Assigned task: The response should hold each line from the entries below where "state" is found.

******************************

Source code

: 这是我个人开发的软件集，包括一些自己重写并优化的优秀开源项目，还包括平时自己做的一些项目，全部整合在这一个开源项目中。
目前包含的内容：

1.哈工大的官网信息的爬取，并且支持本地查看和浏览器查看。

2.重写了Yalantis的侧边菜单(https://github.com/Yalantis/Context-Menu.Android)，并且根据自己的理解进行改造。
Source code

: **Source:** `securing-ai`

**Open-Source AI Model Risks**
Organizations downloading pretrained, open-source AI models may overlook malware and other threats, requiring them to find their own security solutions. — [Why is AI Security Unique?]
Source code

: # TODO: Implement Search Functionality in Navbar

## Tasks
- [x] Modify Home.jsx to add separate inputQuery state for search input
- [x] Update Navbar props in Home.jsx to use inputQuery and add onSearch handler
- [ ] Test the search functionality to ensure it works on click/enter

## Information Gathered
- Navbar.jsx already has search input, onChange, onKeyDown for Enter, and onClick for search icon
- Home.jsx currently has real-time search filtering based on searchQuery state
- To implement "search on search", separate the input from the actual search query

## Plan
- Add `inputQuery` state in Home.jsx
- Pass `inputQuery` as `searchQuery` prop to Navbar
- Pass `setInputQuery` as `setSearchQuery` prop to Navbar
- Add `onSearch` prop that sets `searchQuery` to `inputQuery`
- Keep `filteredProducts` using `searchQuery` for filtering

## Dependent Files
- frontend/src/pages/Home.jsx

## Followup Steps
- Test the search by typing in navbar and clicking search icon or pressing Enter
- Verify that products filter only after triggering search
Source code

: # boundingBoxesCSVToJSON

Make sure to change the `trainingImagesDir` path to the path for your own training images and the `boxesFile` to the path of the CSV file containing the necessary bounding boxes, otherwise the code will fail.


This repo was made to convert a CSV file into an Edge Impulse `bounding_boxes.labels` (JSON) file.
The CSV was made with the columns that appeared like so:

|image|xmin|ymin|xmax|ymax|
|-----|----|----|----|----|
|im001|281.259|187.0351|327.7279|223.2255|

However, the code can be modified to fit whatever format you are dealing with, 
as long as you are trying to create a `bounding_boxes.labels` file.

******************************

Response to this exercise:
- [x] Modify Home.jsx to add separate inputQuery state for search input
- Home.jsx currently has real-time search filtering based on searchQuery state
- Add `inputQuery` state in Home.jsx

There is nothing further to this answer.